» **Task requirements**
Give back exactly the lines of the data below, starting with the line that has "# Test-CsInterTrunkRouting" and going on through the line that has "SIP to another.".

____ Information given

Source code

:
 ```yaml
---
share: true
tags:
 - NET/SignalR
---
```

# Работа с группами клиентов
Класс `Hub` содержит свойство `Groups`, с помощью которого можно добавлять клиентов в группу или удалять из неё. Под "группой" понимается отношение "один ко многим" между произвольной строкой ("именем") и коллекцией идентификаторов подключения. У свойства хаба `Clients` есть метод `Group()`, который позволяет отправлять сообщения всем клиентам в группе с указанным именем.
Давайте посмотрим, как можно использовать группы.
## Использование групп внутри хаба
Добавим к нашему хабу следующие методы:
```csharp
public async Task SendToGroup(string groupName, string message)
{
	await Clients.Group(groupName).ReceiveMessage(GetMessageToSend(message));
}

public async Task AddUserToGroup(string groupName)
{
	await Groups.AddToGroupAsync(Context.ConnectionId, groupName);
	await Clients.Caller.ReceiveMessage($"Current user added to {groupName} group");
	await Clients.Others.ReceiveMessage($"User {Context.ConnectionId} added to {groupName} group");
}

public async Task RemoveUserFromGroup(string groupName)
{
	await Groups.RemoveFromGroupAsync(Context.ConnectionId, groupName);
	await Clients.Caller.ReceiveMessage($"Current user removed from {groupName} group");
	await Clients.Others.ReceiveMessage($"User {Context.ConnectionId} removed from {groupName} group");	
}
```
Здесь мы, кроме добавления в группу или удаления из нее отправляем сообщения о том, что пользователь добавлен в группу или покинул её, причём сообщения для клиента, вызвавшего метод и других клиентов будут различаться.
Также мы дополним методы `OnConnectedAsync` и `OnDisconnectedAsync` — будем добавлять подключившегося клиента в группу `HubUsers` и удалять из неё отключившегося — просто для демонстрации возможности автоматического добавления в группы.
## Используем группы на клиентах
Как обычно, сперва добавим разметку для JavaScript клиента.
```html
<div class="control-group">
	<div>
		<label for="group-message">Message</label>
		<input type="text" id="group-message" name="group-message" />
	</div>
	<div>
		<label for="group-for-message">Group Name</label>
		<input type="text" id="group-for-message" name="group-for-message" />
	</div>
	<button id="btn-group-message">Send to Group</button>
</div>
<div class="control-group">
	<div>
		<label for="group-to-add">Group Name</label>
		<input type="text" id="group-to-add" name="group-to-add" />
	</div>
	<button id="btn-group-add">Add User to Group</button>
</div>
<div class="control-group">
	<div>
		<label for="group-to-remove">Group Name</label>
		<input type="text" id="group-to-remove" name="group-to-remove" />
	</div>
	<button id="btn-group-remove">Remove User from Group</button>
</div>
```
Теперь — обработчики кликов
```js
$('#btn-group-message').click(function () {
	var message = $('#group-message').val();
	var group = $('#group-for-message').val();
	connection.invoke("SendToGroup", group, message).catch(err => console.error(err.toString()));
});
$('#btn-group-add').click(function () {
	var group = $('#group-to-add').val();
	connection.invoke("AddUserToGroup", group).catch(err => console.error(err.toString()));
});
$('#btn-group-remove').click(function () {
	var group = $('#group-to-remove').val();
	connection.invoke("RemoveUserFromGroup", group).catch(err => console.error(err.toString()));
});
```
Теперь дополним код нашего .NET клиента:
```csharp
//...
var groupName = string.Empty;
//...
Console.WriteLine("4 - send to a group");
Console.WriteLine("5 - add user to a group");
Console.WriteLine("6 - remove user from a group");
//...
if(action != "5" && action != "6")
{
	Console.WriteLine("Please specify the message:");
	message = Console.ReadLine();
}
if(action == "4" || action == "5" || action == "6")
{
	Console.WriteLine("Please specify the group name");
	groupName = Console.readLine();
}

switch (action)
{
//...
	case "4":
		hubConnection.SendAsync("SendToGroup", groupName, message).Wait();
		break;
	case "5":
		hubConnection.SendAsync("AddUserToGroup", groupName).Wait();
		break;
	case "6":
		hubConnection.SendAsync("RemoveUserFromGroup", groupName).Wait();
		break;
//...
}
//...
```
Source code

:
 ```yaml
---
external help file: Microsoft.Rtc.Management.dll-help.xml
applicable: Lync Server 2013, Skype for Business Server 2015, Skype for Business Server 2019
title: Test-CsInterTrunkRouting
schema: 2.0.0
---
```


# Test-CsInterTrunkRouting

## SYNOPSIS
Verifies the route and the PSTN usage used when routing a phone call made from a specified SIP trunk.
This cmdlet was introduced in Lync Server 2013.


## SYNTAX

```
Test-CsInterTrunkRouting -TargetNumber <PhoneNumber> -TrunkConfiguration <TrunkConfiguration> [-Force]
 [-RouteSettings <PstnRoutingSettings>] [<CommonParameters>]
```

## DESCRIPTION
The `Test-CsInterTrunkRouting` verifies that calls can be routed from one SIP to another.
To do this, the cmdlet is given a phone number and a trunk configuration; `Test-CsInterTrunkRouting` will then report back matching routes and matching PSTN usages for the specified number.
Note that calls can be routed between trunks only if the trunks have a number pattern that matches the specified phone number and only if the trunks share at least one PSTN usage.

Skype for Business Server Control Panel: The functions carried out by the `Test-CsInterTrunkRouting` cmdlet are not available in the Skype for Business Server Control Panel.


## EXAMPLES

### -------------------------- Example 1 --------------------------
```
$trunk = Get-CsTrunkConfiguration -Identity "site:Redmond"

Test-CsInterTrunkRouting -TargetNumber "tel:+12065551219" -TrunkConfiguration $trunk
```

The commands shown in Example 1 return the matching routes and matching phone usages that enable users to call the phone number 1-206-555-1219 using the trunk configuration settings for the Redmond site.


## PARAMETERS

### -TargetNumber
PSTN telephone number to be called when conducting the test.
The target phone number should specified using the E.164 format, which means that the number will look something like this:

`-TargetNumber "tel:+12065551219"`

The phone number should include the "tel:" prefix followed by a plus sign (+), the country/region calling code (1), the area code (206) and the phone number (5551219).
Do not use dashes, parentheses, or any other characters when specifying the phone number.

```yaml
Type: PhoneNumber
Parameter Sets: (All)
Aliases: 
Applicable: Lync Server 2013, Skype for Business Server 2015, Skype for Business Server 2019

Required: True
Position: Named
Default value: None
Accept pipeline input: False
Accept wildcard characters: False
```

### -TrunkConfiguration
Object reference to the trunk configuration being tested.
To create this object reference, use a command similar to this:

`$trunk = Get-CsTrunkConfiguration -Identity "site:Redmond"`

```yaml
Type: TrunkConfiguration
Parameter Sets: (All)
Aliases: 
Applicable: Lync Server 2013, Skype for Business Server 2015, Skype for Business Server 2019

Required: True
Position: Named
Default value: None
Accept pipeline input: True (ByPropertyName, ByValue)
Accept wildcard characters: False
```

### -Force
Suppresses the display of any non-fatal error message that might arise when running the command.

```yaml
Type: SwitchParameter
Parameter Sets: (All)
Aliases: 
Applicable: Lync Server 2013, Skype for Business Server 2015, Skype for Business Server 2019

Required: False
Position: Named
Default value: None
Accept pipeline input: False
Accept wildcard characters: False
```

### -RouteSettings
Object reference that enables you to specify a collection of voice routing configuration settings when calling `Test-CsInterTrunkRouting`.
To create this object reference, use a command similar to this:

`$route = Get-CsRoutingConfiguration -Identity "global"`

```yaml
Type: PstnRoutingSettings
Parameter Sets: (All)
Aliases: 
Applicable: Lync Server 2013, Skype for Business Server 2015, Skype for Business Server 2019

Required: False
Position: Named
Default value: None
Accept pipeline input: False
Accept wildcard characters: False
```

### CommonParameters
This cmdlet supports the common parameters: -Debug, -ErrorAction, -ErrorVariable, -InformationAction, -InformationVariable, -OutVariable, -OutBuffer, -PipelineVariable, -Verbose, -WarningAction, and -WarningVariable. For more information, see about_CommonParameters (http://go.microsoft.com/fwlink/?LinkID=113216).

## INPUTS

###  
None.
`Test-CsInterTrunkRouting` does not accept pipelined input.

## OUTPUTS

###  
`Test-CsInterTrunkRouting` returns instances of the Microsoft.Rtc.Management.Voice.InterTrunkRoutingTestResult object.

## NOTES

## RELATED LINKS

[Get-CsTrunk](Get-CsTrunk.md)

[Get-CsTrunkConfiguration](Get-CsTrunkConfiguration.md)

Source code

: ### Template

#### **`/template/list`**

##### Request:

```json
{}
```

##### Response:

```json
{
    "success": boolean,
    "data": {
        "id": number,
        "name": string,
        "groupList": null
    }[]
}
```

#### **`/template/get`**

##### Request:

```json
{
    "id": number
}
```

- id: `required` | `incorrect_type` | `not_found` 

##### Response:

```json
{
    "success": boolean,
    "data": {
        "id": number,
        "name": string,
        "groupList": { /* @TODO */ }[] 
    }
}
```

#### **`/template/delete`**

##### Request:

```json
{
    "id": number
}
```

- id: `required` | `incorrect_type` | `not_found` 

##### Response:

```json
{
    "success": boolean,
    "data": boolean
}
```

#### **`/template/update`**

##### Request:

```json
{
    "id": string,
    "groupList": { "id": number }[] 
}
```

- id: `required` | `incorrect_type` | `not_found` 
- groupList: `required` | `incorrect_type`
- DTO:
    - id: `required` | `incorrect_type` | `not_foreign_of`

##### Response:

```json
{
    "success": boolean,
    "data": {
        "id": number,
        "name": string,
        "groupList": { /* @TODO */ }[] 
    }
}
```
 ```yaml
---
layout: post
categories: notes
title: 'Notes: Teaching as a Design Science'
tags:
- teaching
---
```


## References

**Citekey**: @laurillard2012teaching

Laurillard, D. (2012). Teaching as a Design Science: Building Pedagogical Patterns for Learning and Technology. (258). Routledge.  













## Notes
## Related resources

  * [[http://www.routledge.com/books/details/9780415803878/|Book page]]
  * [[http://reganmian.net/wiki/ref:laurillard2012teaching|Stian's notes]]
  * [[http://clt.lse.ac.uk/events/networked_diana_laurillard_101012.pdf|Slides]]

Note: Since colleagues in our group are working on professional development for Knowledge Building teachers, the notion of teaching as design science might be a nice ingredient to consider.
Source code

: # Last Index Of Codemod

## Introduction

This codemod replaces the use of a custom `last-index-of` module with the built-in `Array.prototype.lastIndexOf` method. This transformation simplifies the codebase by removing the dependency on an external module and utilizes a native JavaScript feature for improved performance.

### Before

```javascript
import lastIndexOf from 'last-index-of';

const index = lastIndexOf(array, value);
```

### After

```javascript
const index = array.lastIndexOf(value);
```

________

» **Exercise solution**
# Test-CsInterTrunkRouting

## SYNOPSIS
Verifies the route and the PSTN usage used when routing a phone call made from a specified SIP trunk.
This cmdlet was introduced in Lync Server 2013.


## SYNTAX

```
Test-CsInterTrunkRouting -TargetNumber <PhoneNumber> -TrunkConfiguration <TrunkConfiguration> [-Force]
 [-RouteSettings <PstnRoutingSettings>] [<CommonParameters>]
```

## DESCRIPTION
The `Test-CsInterTrunkRouting` verifies that calls can be routed from one SIP to another.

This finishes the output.